All such organizations that come together and aim at influencing the government and its policies are called pressure groups or interest groups. These groups consist of people with the same interests, occupations, aspirations, or opinions, who come together to work towards the same objective.

PRESSURE GROUPS AND MOVEMENTS

Sectional Interest Groups

These are the type of groups that include people of a particular section, or a group of society, such as workers, businessmen, employees, industrialists, followers of a religion, caste, group, etc. who work for the benefit and betterment of their section and to promote their interests? Traders Union and Business associations, professional bodies, etc. are some examples of such groups.

Public Interest Groups

The other type of organizations come together to support and promote common, general causes for the betterment of society as a whole, instead of their interests. Such organizations came to be known as promotional groups or public interest groups.

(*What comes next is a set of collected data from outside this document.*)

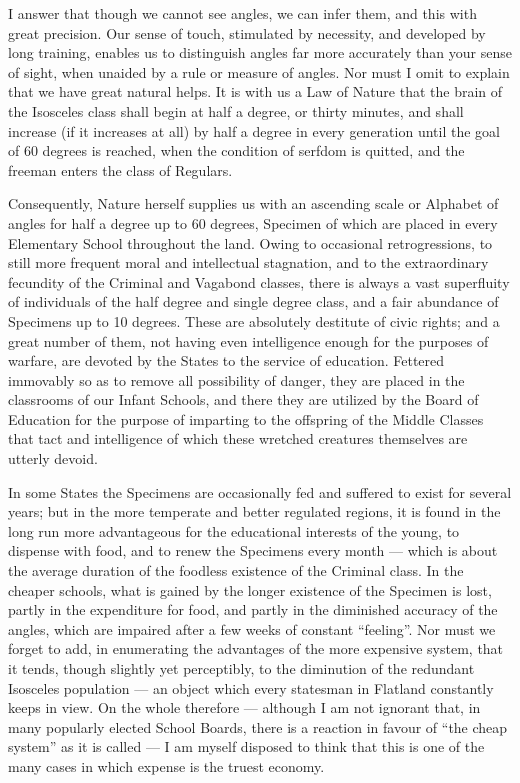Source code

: \documentclass[12pt, a4paper, oneside]{memoir}
\begin{document}
I answer that though we cannot see angles, we can infer them, and this with
great precision. Our sense of touch, stimulated by necessity, and developed by
long training, enables us to distinguish angles far more accurately than your
sense of sight, when unaided by a rule or measure of angles. Nor must I omit
to explain that we have great natural helps. It is with us a Law of Nature
that the brain of the Isosceles class shall begin at half a degree, or thirty
minutes, and shall increase (if it increases at all) by half a degree in every
generation until the goal of 60 degrees is reached, when the condition of
serfdom is quitted, and the freeman enters the class of Regulars.

Consequently, Nature herself supplies us with an ascending scale or Alphabet
of angles for half a degree up to 60 degrees, Specimen of which are placed in
every Elementary School throughout the land. Owing to occasional
retrogressions, to still more frequent moral and intellectual stagnation, and
to the extraordinary fecundity of the Criminal and Vagabond classes, there is
always a vast superfluity of individuals of the half degree and single degree
class, and a fair abundance of Specimens up to 10 degrees. These are
absolutely destitute of civic rights; and a great number of them, not having
even intelligence enough for the purposes of warfare, are devoted by the
States to the service of education. Fettered immovably so as to remove all
possibility of danger, they are placed in the classrooms of our Infant
Schools, and there they are utilized by the Board of Education for the purpose
of imparting to the offspring of the Middle Classes that tact and intelligence
of which these wretched creatures themselves are utterly devoid.

In some States the Specimens are occasionally fed and suffered to exist for
several years; but in the more temperate and better regulated regions, it is
found in the long run more advantageous for the educational interests of the
young, to dispense with food, and to renew the Specimens every month --- which
is about the average duration of the foodless existence of the Criminal class.
In the cheaper schools, what is gained by the longer existence of the Specimen
is lost, partly in the expenditure for food, and partly in the diminished
accuracy of the angles, which are impaired after a few weeks of constant
``feeling''. Nor must we forget to add, in enumerating the advantages of the
more expensive system, that it tends, though slightly yet perceptibly, to the
diminution of the redundant Isosceles population --- an object which every
statesman in Flatland constantly keeps in view. On the whole therefore ---
although I am not ignorant that, in many popularly elected School Boards,
there is a reaction in favour of ``the cheap system'' as it is called --- I am
myself disposed to think that this is one of the many cases in which expense
is the truest economy.
\end{document}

FEDECOR in the Bolivian Water War was one such organization.

Movement groups

As in the case of interest groups, the groups involved with movements also include a very wide variety. A majority of these movements are issue-specific i.e., they work on a single issue within a limited frame of time. While the others are more general kinds of movements that aim at a broader set of goals over a longer time frame. The Environmental Movement and the women’s movement are examples of such movements. There is no single organization or group that leads or guides these movements

The influence of Pressure Groups on Politics

These pressure groups influence politics and the governments by undertaking various tactics.

  • They try to gain public support and sympathy through various information campaigns, meetings, filing petitions, etc. to achieve their goals. Also, they aimed at influencing the media to direct more attention toward their cause and interest.
  • They organize and carry out numerous protest activities and strikes to involve the masses.

Business associations invest in expensive advertisements and professional lobbyists to spread maximum awareness about their goals

Is their influence healthy?

Majorly, the influence of these pressure groups has proven to be healthy and helpful in protecting the interests of the people. These movements serve as constant reminders to the governments about the needs and concerns of the citizens and also sensitize the government to the demands of different sections of society. And thus, deepen and strengthen the democracy of a country.

However, sometimes, these groups can have a personal agenda to serve and may abuse public emotions and decisions in their favor with money. They exercise power without responsibility. However, a single group cannot achieve dominance over society.